名にかけて!
「マリウス、ユーリウス…ちょっと不味そうなことになっているぞ?」
「「………何が?」」
義祖父さんとハモって聞き返してしまった。くっ…おい、ジジイ、ドヤ顔止めろください。
「はぁ…話の続き、良いか?」
ぬぐぐ…と義祖父さんを睨んでいると、グラム商会長が嘆息する。義祖父さんが話の腰を折ってすんません。

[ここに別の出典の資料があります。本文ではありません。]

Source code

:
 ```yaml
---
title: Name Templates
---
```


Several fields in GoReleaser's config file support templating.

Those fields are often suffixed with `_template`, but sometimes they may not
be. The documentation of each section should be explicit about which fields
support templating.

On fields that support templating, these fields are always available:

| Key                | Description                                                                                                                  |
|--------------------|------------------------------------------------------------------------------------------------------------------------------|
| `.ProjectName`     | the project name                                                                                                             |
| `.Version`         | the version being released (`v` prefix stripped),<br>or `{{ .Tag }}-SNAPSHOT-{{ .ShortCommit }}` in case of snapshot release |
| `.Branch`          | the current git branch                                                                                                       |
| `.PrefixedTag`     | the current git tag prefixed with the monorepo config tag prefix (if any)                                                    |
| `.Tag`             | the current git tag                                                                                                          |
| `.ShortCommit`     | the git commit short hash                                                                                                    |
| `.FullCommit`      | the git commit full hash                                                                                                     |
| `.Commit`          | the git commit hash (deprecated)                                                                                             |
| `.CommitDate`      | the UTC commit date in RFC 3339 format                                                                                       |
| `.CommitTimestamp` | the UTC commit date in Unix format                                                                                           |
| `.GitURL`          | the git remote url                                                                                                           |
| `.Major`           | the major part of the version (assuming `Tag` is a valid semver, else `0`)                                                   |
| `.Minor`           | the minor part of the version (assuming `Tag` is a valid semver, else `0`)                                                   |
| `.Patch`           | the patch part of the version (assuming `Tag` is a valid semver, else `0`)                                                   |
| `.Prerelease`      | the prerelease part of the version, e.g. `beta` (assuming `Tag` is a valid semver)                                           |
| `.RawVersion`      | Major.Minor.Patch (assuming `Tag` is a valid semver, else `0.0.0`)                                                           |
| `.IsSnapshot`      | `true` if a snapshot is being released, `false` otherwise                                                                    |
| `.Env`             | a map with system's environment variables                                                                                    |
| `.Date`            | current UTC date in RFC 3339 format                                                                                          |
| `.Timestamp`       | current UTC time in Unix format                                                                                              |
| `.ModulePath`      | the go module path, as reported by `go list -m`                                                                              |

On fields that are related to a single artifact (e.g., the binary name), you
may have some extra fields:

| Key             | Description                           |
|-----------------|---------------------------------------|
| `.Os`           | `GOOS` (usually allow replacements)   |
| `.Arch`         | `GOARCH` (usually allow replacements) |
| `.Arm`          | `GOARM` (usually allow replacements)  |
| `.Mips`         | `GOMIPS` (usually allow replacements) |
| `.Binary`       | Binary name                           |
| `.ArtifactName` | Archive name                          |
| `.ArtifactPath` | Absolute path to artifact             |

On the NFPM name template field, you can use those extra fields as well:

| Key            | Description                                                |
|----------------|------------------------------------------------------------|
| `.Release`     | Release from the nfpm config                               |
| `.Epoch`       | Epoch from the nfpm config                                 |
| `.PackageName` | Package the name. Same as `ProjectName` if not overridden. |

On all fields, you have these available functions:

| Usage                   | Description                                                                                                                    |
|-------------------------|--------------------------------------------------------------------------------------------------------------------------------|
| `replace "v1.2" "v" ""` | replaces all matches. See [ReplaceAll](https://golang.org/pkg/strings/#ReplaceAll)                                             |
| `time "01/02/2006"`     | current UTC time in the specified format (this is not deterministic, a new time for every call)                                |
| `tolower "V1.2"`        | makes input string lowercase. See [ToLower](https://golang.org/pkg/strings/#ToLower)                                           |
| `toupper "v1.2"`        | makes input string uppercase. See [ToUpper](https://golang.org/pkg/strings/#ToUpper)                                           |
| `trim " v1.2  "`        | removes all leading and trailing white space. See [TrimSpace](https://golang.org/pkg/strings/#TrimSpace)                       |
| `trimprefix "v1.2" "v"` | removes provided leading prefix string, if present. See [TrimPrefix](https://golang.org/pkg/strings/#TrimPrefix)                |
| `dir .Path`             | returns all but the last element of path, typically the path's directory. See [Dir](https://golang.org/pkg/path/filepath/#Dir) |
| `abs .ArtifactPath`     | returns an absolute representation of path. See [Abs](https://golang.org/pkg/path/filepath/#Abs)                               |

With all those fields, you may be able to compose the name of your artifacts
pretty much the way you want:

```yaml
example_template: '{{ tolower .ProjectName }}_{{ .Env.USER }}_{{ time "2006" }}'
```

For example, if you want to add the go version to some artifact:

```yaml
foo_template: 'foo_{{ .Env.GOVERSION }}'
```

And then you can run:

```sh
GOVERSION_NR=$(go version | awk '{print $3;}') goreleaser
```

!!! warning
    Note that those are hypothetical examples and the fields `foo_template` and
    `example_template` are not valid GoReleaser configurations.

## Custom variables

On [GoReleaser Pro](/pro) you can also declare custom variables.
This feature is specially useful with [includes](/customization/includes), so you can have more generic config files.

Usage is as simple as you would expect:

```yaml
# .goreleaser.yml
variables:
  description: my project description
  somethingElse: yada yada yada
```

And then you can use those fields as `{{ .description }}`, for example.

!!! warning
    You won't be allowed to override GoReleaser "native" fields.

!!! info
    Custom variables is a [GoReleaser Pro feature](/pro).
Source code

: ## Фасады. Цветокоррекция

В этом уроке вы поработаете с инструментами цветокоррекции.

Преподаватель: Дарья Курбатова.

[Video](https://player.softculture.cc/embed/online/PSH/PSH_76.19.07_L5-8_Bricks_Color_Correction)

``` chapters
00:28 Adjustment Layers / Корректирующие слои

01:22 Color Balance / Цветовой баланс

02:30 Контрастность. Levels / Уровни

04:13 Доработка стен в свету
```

「どうぞ…」と俺が言うが「いや、お前もだよっ!?」と言う義祖父さんは放っておこう…。
「いや…当事者だから放っておかないでくれ…」
再び嘆息するグラム商会長…どうもすみません。
…で、話をどうぞ?
「…まったく、お前らは…」
義祖父さんと一緒にされるのは心外である…が話が進まないので、一言物申したいところだが我慢してスルー。
「…で、『不味そうなこと』っていうのは何です?」
「ああ…。何処から嗅ぎ付けたのかは知らんが、マヨネーズやら料理レシピやらで、今、グラム商会とゼハールト家は潤ってるだろ?」
「「ああ…」」
「…でレシピの提供元は誰だってことに当然なるワケだ」
「「そりゃなるだろうな…」」
「正規のルートだからな…金の流れを調べればゼハールト家が絡んでいるのは一発で分かるだろ?」
「?…何かおかしいところある?」
「無いよな…」
何が不味いのか、さっぱり分からん。インチキでも不正でもない正規の手続きを踏んでのことだ。後ろ暗いことなど何も無い。なのに何故…?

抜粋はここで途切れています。